Here’s the story behind the story: Boston Tea Party owner Ray Riepen saw that the LPs being played in apartments and dorms weren’t getting any radio airtime, so he persuaded station owner T. Mitchell Hastings to give deejays free rein to play album cuts during an overnight shift to test the scope of the market. The result was nothing short of spectacular, proving that an all-rock format would attract a massive audience – and massive advertising dollars. Soon national record labels and the area’s paisley-and-tie-dye collection of head shops, record emporiums, natural food cafes and waterbed stores clamored so much to run their commercials on ‘BCN’s airwaves that by May Tchaikovsky got the news and rock programming went 24/7. And it stayed that way for over four decades.

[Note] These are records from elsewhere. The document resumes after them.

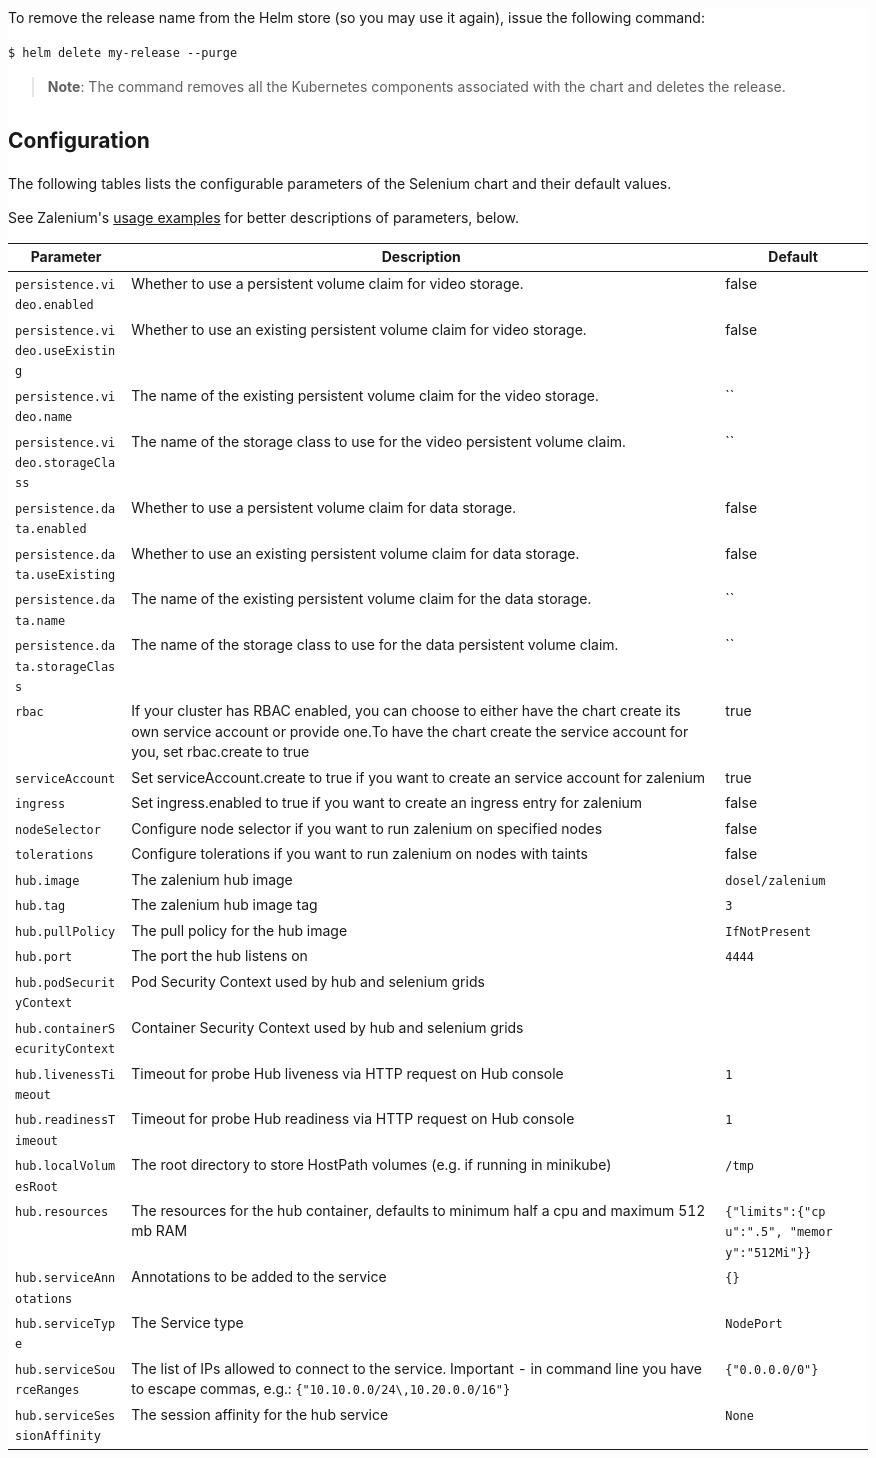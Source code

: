 To remove the release name from the Helm store (so you may use it again), issue the following command:
```
$ helm delete my-release --purge
```

> **Note**: The command removes all the Kubernetes components associated with the chart and deletes the release.

## Configuration

The following tables lists the configurable parameters of the Selenium chart and their default values.

See Zalenium's [usage examples](https://github.com/zalando/zalenium/blob/master/docs/usage_examples.md) for better descriptions of parameters, below.

| Parameter | Description | Default |
| --------- | ----------- | ------- |
| `persistence.video.enabled` | Whether to use a persistent volume claim for video storage. | false |
| `persistence.video.useExisting` | Whether to use an existing persistent volume claim for video storage. | false |
| `persistence.video.name` | The name of the existing persistent volume claim for the video storage. | `` |
| `persistence.video.storageClass` | The name of the storage class to use for the video persistent volume claim. | `` |
| `persistence.data.enabled` | Whether to use a persistent volume claim for data storage. | false |
| `persistence.data.useExisting` | Whether to use an existing persistent volume claim for data storage. | false |
| `persistence.data.name` | The name of the existing persistent volume claim for the data storage. | `` |
| `persistence.data.storageClass` | The name of the storage class to use for the data persistent volume claim. | `` |
| `rbac` | If your cluster has RBAC enabled, you can choose to either have the chart create its own service account or provide one.To have the chart create the service account for you, set rbac.create to true | true |
| `serviceAccount` | Set serviceAccount.create to true if you want to create an service account for zalenium | true |
| `ingress` | Set ingress.enabled to true if you want to create an ingress entry for zalenium | false |
| `nodeSelector` | Configure node selector if you want to run zalenium on specified nodes | false |
| `tolerations` | Configure tolerations if you want to run zalenium on nodes with taints | false |
| `hub.image` | The zalenium hub image | `dosel/zalenium` |
| `hub.tag` | The zalenium hub image tag | `3` |
| `hub.pullPolicy` | The pull policy for the hub image | `IfNotPresent` |
| `hub.port` | The port the hub listens on | `4444` |
| `hub.podSecurityContext` | Pod Security Context used by hub and selenium grids |  |
| `hub.containerSecurityContext` | Container Security Context used by hub and selenium grids |  |
| `hub.livenessTimeout` | Timeout for probe Hub liveness via HTTP request on Hub console | `1` |
| `hub.readinessTimeout` | Timeout for probe Hub readiness via HTTP request on Hub console | `1` |
| `hub.localVolumesRoot` | The root directory to store HostPath volumes (e.g. if running in minikube) | `/tmp` |
| `hub.resources` | The resources for the hub container, defaults to minimum half a cpu and maximum 512 mb RAM | `{"limits":{"cpu":".5", "memory":"512Mi"}}` |
| `hub.serviceAnnotations` | Annotations to be added to the service | `{}` |
| `hub.serviceType` | The Service type | `NodePort` |
| `hub.serviceSourceRanges` | The list of IPs allowed to connect to the service. Important - in command line you have to escape commas, e.g.: `{"10.10.0.0/24\,10.20.0.0/16"}` | `{"0.0.0.0/0"}` |
| `hub.serviceSessionAffinity` | The session affinity for the hub service| `None` |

FIRST DEEJAYS, “STONER” STYLE, FREEFORM ATTITUDE
The station’s first rock jocks operated out of studios at 171 Newbury Street and included Peter Wolf in his pre-stardom days, Jim Parry, Al Perry, Tommy Hadges, Sam Kopper and Steve Segal. Soon the station moved across town to Stuart Street with J.J. Jackson and Charles Laquidara joining the circle. Except for Wolf’s up-tempo shtick rockin’ the wee hours, a laid-back, “stoner” style prevailed with a free-form attitude toward the music – no restrictions and no playlist. Danny Schechter and others would create a similarly inspired liberal attitude in the news department, connecting WBCN’s community with what they needed to know in a national and local environment that remained openly hostile to the American counterculture.
In time, WBCN’s free-spirited beginnings would retrench as the station moved to the top of the Prudential Tower with its higher overhead (pun intended), and new owners with higher financial expectations arrived along with radio competition. But despite ever-tightening reins on programming, WBCN’s irreverent creativity and openness to new music, young bands and emerging trends would captivate Boston for years.

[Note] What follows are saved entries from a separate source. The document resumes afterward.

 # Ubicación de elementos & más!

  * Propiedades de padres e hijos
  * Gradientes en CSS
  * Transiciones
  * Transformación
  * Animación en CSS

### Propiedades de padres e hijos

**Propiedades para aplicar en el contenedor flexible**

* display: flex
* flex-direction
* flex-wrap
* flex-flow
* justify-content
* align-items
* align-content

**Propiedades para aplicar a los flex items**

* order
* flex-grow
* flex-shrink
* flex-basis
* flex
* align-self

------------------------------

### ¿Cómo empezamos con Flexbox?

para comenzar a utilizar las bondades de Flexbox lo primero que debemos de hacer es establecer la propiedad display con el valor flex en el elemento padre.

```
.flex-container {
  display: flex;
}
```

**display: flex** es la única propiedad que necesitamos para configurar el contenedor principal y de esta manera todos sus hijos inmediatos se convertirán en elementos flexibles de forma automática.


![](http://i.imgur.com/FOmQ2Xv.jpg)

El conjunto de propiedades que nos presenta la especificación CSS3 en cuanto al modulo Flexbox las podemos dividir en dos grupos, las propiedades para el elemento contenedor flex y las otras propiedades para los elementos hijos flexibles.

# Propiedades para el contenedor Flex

1980s: “THE ROCK OF BOSTON,” 1990S: CBS/VIACOM ACQUISITION
After a union strike in ‘79, the station went on to achieve its greatest success in the ‘80s, when “The Rock of Boston” was squarely on top of the Boston ratings heap for the entire decade. Names like Bruce Springsteen, Aerosmith, The Cars, U2 and The Clash were made household words while the station actively supported little-known local acts through its annual Rock ‘n’ Roll Rumble and the burgeoning comedy scene with the Comedy Riot competition.
As the ‘90s beckoned, WBCN’s taste for fresh sounds placed it in the so-called “alternative music” format, but rapid changes began to sap its vital energy. Following the Telecommunications Act of 1996, which relaxed ownership rules for media, the station became just one small part of a vast empire at CBS/Viacom. The arrival of shock-jock Howard Stern’s syndicated show to mornings that same year transformed the station into a schizophrenic entity, with community-based concern and music vs. callous commercialism and coarse talk.
2000S: RATINGS NOSEDIVE, CLOSING
In the new century, with older listeners leaving in droves and loyalty among younger ones harder to retain with competition from alternate media such as iPods, the Internet and free music sites like Napster, ratings took a nosedive. A formerly bulletproof radio property became riddled with shots from multiple angle and CBS stemmed the bleeding by shuttering WBCN on August 12, 2009. But the call-letters WBCN and the station’s 40-plus years of rich history remain a legendary part of Boston’s – and America’s – radio story. And that will never change.
In 2019, PBS broadcast a new two-hour documentary, WBCN and The American Revolution, which chronicles the station from 1968 to 1974 and examines its role in both covering and promoting the dramatic social, political and cultural changes that took place during that era. The film was produced and directed by Bill Lichtenstein with the Peabody Award-winning Lichtenstein Creative Media. Among the artists who appear in the film are Lou Reed, Patti Smith, Jerry Garcia, David Bowie and James Montgomery along with a number of former ‘BCN staff.